## [Assigned task]
Counting only lines that contain the word "Compare", state the total for the listing below and nothing else.

## [Data records]
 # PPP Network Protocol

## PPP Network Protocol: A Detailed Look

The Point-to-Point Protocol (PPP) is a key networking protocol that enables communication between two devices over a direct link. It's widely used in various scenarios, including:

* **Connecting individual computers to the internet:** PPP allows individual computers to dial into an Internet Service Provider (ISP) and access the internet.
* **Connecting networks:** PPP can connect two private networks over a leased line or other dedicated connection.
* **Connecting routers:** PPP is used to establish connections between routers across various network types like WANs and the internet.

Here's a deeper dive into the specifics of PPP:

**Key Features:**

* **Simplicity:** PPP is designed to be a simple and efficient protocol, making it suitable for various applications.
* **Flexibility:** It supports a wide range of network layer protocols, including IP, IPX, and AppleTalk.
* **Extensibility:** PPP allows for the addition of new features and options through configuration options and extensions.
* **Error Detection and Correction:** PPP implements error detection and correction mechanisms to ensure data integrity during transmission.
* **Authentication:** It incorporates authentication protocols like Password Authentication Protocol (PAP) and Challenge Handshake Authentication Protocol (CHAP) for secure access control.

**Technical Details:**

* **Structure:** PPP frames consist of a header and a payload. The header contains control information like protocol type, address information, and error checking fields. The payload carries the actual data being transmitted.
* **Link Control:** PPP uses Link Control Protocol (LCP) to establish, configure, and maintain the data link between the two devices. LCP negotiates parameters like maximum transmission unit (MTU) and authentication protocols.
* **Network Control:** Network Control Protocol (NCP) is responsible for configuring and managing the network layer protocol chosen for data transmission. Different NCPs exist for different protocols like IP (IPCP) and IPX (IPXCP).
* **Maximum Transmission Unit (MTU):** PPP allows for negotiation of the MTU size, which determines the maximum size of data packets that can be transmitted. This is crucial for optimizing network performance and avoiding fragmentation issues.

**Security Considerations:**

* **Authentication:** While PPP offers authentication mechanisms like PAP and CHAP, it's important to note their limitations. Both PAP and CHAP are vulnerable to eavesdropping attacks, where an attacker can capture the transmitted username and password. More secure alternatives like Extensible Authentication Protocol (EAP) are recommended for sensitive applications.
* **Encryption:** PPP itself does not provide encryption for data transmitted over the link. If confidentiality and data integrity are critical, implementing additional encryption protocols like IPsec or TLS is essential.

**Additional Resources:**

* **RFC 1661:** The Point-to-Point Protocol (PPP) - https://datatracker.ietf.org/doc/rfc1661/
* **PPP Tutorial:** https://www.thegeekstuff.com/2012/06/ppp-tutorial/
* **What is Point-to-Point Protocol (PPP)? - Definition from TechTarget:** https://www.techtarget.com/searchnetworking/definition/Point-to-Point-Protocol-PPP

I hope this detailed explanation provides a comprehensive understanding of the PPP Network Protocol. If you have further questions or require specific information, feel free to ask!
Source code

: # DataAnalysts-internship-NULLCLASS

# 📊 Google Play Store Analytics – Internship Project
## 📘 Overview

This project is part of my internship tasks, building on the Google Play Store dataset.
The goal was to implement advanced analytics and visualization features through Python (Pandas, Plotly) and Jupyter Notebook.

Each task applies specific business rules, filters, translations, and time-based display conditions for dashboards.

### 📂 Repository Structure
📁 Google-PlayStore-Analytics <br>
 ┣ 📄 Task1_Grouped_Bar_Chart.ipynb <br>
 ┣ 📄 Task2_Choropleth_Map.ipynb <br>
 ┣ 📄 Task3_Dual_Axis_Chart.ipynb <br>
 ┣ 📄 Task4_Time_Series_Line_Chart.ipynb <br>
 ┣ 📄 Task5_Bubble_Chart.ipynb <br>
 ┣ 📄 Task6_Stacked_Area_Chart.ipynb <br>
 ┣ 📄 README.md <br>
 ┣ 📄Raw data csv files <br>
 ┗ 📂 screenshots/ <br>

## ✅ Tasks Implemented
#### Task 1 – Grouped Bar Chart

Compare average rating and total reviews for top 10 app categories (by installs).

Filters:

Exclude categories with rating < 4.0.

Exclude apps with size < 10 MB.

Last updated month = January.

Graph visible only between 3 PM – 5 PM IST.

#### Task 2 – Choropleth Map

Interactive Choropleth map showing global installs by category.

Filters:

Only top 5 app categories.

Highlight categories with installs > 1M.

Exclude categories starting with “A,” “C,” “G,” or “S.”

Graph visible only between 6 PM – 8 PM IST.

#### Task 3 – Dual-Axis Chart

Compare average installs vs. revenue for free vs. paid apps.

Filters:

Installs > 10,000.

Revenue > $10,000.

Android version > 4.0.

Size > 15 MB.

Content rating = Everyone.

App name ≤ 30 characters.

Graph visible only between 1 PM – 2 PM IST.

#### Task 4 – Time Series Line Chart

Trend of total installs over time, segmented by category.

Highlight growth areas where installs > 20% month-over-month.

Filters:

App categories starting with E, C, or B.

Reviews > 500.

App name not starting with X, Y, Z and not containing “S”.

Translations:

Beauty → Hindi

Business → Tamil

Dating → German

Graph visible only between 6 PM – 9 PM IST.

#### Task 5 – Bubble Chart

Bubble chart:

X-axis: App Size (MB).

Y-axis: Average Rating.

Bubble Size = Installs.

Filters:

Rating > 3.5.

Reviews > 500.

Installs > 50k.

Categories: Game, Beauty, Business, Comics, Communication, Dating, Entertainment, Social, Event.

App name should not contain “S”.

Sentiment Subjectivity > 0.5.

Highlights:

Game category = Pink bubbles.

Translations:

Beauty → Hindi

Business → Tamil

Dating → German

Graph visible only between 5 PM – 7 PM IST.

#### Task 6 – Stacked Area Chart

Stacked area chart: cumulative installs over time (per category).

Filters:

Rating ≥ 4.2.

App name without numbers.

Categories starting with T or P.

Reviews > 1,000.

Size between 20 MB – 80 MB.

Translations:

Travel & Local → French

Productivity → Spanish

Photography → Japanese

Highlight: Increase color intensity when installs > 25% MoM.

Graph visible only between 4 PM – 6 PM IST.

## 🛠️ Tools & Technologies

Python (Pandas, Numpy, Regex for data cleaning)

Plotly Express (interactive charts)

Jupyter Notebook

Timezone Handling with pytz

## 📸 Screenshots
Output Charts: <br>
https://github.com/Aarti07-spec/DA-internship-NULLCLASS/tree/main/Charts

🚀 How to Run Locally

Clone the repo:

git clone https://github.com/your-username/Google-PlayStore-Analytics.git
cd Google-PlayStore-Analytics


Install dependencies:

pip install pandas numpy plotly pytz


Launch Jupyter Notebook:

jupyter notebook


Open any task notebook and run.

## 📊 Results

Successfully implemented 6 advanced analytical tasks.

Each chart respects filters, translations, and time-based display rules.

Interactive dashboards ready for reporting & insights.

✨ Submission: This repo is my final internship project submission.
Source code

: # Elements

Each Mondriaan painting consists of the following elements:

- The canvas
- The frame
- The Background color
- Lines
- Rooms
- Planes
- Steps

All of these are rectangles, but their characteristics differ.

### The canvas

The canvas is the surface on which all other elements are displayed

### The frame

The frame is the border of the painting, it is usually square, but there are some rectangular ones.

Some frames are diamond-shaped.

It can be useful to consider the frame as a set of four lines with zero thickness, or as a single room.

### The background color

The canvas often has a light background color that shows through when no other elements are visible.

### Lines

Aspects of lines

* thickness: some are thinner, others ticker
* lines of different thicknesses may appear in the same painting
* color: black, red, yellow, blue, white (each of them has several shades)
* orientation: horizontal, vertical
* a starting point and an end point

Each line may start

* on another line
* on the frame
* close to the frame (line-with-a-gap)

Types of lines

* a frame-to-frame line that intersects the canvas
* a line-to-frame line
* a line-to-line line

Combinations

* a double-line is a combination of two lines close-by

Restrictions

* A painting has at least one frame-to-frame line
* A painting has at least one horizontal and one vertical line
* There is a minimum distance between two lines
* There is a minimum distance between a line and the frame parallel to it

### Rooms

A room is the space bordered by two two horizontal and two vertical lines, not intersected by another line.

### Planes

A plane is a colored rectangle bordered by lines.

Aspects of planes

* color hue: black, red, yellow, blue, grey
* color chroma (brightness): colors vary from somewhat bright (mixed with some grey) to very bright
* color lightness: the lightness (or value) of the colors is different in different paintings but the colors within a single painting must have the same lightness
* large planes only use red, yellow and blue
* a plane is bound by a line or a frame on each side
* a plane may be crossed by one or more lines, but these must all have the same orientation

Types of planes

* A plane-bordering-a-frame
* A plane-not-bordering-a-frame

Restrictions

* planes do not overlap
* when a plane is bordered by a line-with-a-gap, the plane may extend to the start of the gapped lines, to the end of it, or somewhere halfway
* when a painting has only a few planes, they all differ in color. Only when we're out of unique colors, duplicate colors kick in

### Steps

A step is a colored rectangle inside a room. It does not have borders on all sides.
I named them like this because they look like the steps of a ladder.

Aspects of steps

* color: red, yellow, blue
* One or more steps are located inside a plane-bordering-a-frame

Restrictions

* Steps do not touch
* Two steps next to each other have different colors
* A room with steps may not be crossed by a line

## [Result of this exercise]
2